At this point, we've been grappling with the COVID-19 pandemic for about two years. And while it's definitely too soon to say we're in a post-pandemic world, it is fair to say that things are looking different these days.

For one thing, the omicron surge seems to have calmed down, at least for now. Also, at this stage of the game, we have tools to fight COVID-19. Those include vaccines, therapies, and a more reasonable supply of masks and tests.

As such, a lot of people may be getting into a post-pandemic mindset. If that's where you're at, and you're also looking to dabble in the world of real estate investing, here are a couple of tips to keep in mind.

A person at a laptop.

Image source: Getty Images.

1. If you're buying income properties, have a backup plan

During the pandemic, many landlords were dealt a tremendous financial blow when a federal plan was put into place that barred them from evicting tenants who failed to pay rent. A large number of mom-and-pop landlords who didn't have cash reserves struggled financially when they were unable to collect rent.

Let's hope we don't experience another crisis as extreme as the COVID-19 pandemic. But you still never know when a change might come that shuts off rent payments.

If a recession hits, for example, laws might be passed that offer tenants the kind of break they had during the eviction moratorium. Therefore, it's important to make sure you have a backup income source that's not limited to rent.

It's also important to not overextend yourself when buying income properties.
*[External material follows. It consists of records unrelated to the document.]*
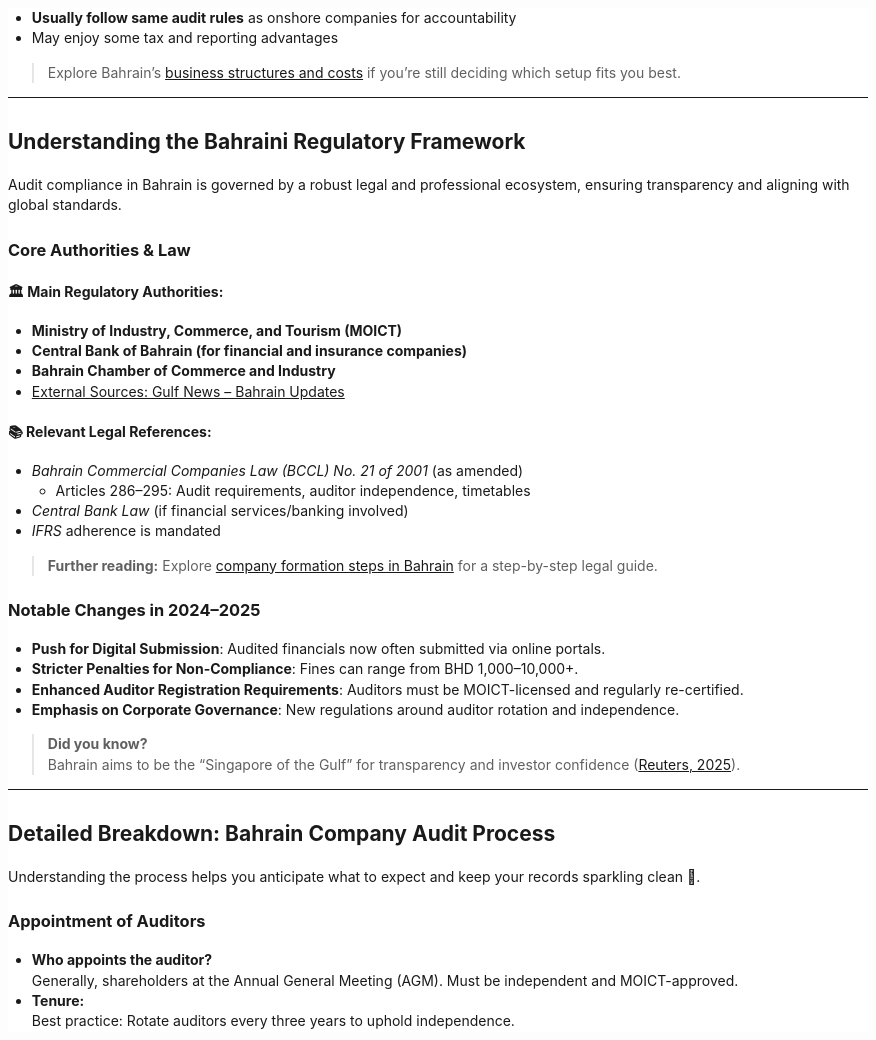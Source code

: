 - **Usually follow same audit rules** as onshore companies for accountability
- May enjoy some tax and reporting advantages

> Explore Bahrain’s [business structures and costs](https://keylinkbh.com/bahrain-company-formation-cost/) if you’re still deciding which setup fits you best.

---

## Understanding the Bahraini Regulatory Framework

Audit compliance in Bahrain is governed by a robust legal and professional ecosystem, ensuring transparency and aligning with global standards.

### Core Authorities & Law

#### 🏛️ Main Regulatory Authorities:
- **Ministry of Industry, Commerce, and Tourism (MOICT)**
- **Central Bank of Bahrain (for financial and insurance companies)**
- **Bahrain Chamber of Commerce and Industry**
- [External Sources: Gulf News – Bahrain Updates](https://www.gulfnews.com/uae/bahrain)

#### 📚 Relevant Legal References:
- *Bahrain Commercial Companies Law (BCCL) No. 21 of 2001* (as amended)
    - Articles 286–295: Audit requirements, auditor independence, timetables
- *Central Bank Law* (if financial services/banking involved)
- *IFRS* adherence is mandated

> **Further reading:** Explore [company formation steps in Bahrain](https://keylinkbh.com/company-formation-in-bahrain/) for a step-by-step legal guide.

### Notable Changes in 2024–2025

- **Push for Digital Submission**: Audited financials now often submitted via online portals.
- **Stricter Penalties for Non-Compliance**: Fines can range from BHD 1,000–10,000+.
- **Enhanced Auditor Registration Requirements**: Auditors must be MOICT-licensed and regularly re-certified.
- **Emphasis on Corporate Governance**: New regulations around auditor rotation and independence.

> **Did you know?**  
Bahrain aims to be the “Singapore of the Gulf” for transparency and investor confidence ([Reuters, 2025](https://www.reuters.com/)).

---

## Detailed Breakdown: Bahrain Company Audit Process

Understanding the process helps you anticipate what to expect and keep your records sparkling clean 🧹.

### Appointment of Auditors

- **Who appoints the auditor?**  
  Generally, shareholders at the Annual General Meeting (AGM). Must be independent and MOICT-approved.
- **Tenure:**  
  Best practice: Rotate auditors every three years to uphold independence.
Owing money on a series of mortgages could backfire on you even during normal periods.

You could run into a random tenant who doesn't pay and won't leave, regardless of whether there's a health or economic crisis. And so before you load up on income properties, make sure you have a plan for keeping up with your expenses in case your projected rental income stream runs dry.

2. Load up on recession-proof REITs

The pandemic has taught us that economic conditions can change on a whim. While the economy has largely recovered from the blow it was dealt in 2020, things could have gone very differently had vaccines not been rolled out so quickly.
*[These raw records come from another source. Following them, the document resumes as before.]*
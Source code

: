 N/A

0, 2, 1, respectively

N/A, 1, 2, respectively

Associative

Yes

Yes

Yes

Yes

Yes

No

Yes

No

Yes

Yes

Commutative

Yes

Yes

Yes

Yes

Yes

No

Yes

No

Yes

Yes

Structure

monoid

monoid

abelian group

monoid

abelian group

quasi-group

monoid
That's why it's important to choose some investments that are virtually recession-proof. Healthcare REITs, or real estate investment trusts, are a good bet in that regard.

Even during the bleakest of economic times, there will always be a need for hospitals, skilled-nursing facilities, and urgent-care centers. That means putting money into healthcare REITs could buy you some protection in case things take another drastic turn for the worse -- whether or not in conjunction with a health crisis.

Remember, REITs tend to pay larger-than-average dividends. And that income stream alone can help minimize losses in your portfolio if the stock market tumbles.

Learning from the past two years

A lot of people's lives have changed in the course of the pandemic -- some for better, some for worse, and some for a little of both. If you're getting into real estate, it's important to learn from the events of the past two years to set yourself up for success. And so as you embark on your investing career, be sure to take these points to heart -- because you never know what the future might have in store.